Honestly, its just another form of infantilizing him. Especially when you consider that per Last Laugh, he has killed in canon and he ALREADY WORKED THROUGH having killed someone...like, it literally happened. On panel. It wasn’t easy, it did affect him, he did angst about it, but it didn’t fundamentally CHANGE him as a person or make him any LESS of who he’d been before.....and all of that is just further reason why I push back against the idea that Dick ‘just couldn’t kill someone ever’ or the tendency to sweep Last Laugh and what happened with the Joker under the rug.
Because it doesn’t actually do Dick or his character any favors. Actually, its more that while nominally its said to be in defense of him and his character....its really more like people are saying ‘Dick can’t HANDLE killing someone’ - especially when you consider how much fandom as a whole celebrates and glorifies the characters who are able to kill in the name of victims and obviously doesn’t see it as a slight against Jason and others).
So yeah, THAT was my real issue with the story and why I dropped it and what I was trying to refrain from spelling out because I’m actually NOT out here trying to tell everyone what to think and DIDN’T have any interest in trying to turn people off the story or give them reason not to read it and form their own opinions about it, without mine clouding the issue.

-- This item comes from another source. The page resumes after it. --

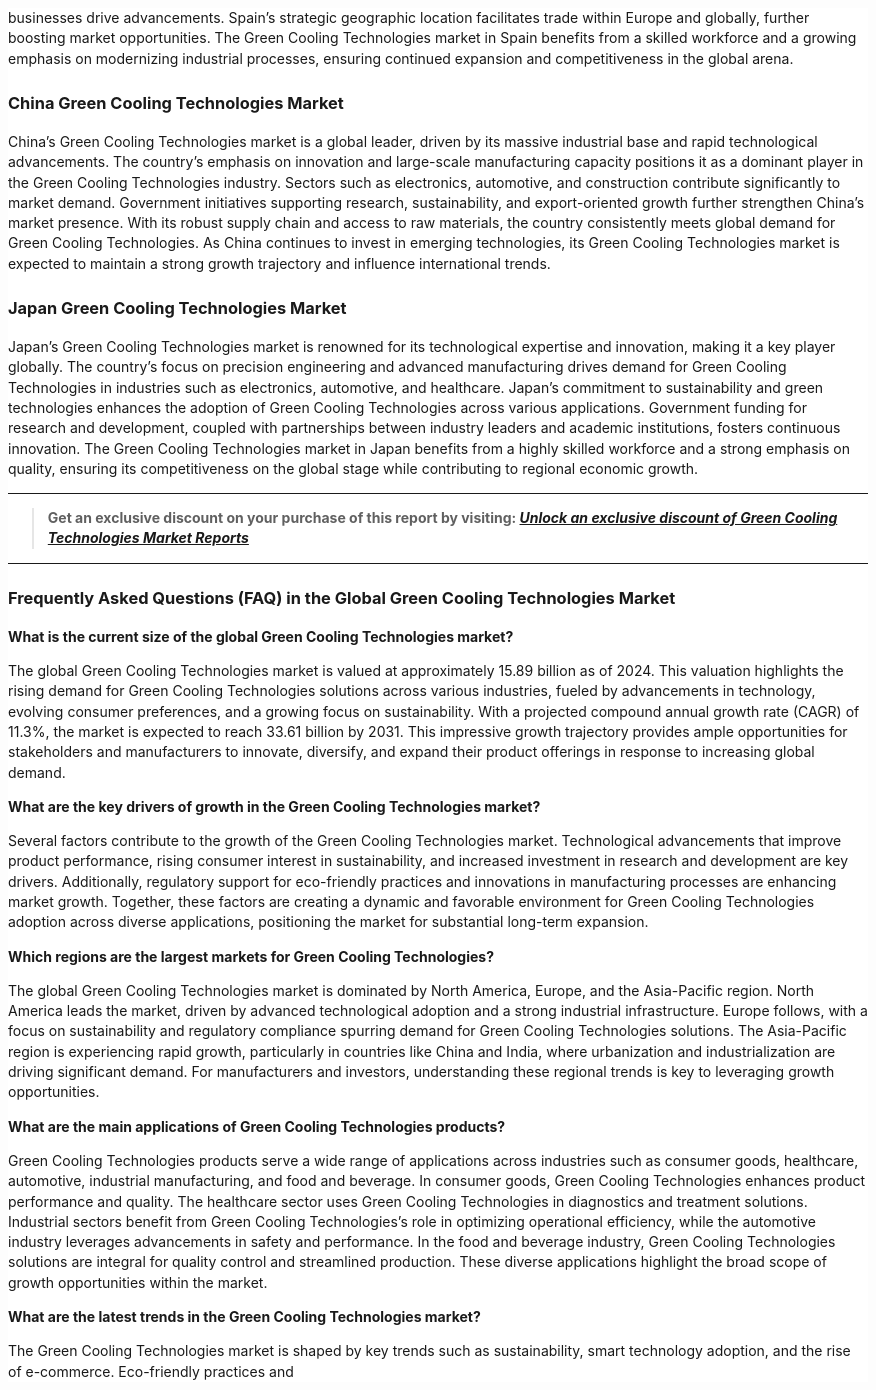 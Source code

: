 businesses drive advancements. Spain&rsquo;s strategic geographic location facilitates trade within Europe and globally, further boosting market opportunities. The Green Cooling Technologies market in Spain benefits from a skilled workforce and a growing emphasis on modernizing industrial processes, ensuring continued expansion and competitiveness in the global arena.</p><h3>China Green Cooling Technologies Market</h3><p>China&rsquo;s Green Cooling Technologies market is a global leader, driven by its massive industrial base and rapid technological advancements. The country&rsquo;s emphasis on innovation and large-scale manufacturing capacity positions it as a dominant player in the Green Cooling Technologies industry. Sectors such as electronics, automotive, and construction contribute significantly to market demand. Government initiatives supporting research, sustainability, and export-oriented growth further strengthen China&rsquo;s market presence. With its robust supply chain and access to raw materials, the country consistently meets global demand for Green Cooling Technologies. As China continues to invest in emerging technologies, its Green Cooling Technologies market is expected to maintain a strong growth trajectory and influence international trends.</p><h3>Japan Green Cooling Technologies Market</h3><p>Japan&rsquo;s Green Cooling Technologies market is renowned for its technological expertise and innovation, making it a key player globally. The country&rsquo;s focus on precision engineering and advanced manufacturing drives demand for Green Cooling Technologies in industries such as electronics, automotive, and healthcare. Japan&rsquo;s commitment to sustainability and green technologies enhances the adoption of Green Cooling Technologies across various applications. Government funding for research and development, coupled with partnerships between industry leaders and academic institutions, fosters continuous innovation. The Green Cooling Technologies market in Japan benefits from a highly skilled workforce and a strong emphasis on quality, ensuring its competitiveness on the global stage while contributing to regional economic growth.</p><hr /><blockquote><p><strong>Get an exclusive discount on your purchase of this report by visiting: <em><a href="://marketresearchpulse.com/ask-for-discount/72353?utm_source=Github&amp;utm_medium=0114">Unlock an exclusive discount of Green Cooling Technologies Market Reports</a></em>&nbsp;</strong></p></blockquote><hr /><h3>Frequently Asked Questions (FAQ) in the Global Green Cooling Technologies Market</h3><p><strong>What is the current size of the global Green Cooling Technologies market?</strong></p><p>The global Green Cooling Technologies market is valued at approximately 15.89 billion as of 2024. This valuation highlights the rising demand for Green Cooling Technologies solutions across various industries, fueled by advancements in technology, evolving consumer preferences, and a growing focus on sustainability. With a projected compound annual growth rate (CAGR) of 11.3%, the market is expected to reach 33.61 billion by 2031. This impressive growth trajectory provides ample opportunities for stakeholders and manufacturers to innovate, diversify, and expand their product offerings in response to increasing global demand.</p><p><strong>What are the key drivers of growth in the Green Cooling Technologies market?</strong></p><p>Several factors contribute to the growth of the Green Cooling Technologies market. Technological advancements that improve product performance, rising consumer interest in sustainability, and increased investment in research and development are key drivers. Additionally, regulatory support for eco-friendly practices and innovations in manufacturing processes are enhancing market growth. Together, these factors are creating a dynamic and favorable environment for Green Cooling Technologies adoption across diverse applications, positioning the market for substantial long-term expansion.</p><p><strong>Which regions are the largest markets for Green Cooling Technologies?</strong></p><p>The global Green Cooling Technologies market is dominated by North America, Europe, and the Asia-Pacific region. North America leads the market, driven by advanced technological adoption and a strong industrial infrastructure. Europe follows, with a focus on sustainability and regulatory compliance spurring demand for Green Cooling Technologies solutions. The Asia-Pacific region is experiencing rapid growth, particularly in countries like China and India, where urbanization and industrialization are driving significant demand. For manufacturers and investors, understanding these regional trends is key to leveraging growth opportunities.</p><p><strong>What are the main applications of Green Cooling Technologies products?</strong></p><p>Green Cooling Technologies products serve a wide range of applications across industries such as consumer goods, healthcare, automotive, industrial manufacturing, and food and beverage. In consumer goods, Green Cooling Technologies enhances product performance and quality. The healthcare sector uses Green Cooling Technologies in diagnostics and treatment solutions. Industrial sectors benefit from Green Cooling Technologies&rsquo;s role in optimizing operational efficiency, while the automotive industry leverages advancements in safety and performance. In the food and beverage industry, Green Cooling Technologies solutions are integral for quality control and streamlined production. These diverse applications highlight the broad scope of growth opportunities within the market.</p><p><strong>What are the latest trends in the Green Cooling Technologies market?</strong></p><p>The Green Cooling Technologies market is shaped by key trends such as sustainability, smart technology adoption, and the rise of e-commerce. Eco-friendly practices and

But fuck that, if its gonna just lead to people giving me shit about how I don’t give things enough of a chance before making a judgment call against them, because lol actually, the last time I peeked in on that series was just two weeks ago, where I skimmed the latest updates to the sequel in the hopes that maybe the introduction of Roy had brought that issue to light, like he compared this Dick to the one he’d known and disagreed with their assessment of what Dick could or couldn’t handle, or else at least just flat out said no version of Dick he knew would ever be okay with his brothers deciding for him what he was capable of overcoming and what he needed to be protected from. Especially not if the end result was going to leave him permanently altered by what his abusers had done to him.
So...is THAT having given the story enough of a chance before forming a ‘snap judgment’? Did I do it right, per your official overview of the situation? Or should I still be reading it and waiting to form an opinion, same as I apparently should be still waiting for SOMETHING before deciding that....I don’t like how people react to criticism of Ao3?
Idk, I mean, maybe I actually AM pretty consistent about the things I do and say and post about and believe. And maybe the problem ISN’T that I’m kinda hypocritical.
Maybe its just that like you said, nobody likes seeing stuff they like criticized, and rather than working through that for yourself, you’ve decided to make it MY problem, SPECIFICALLY.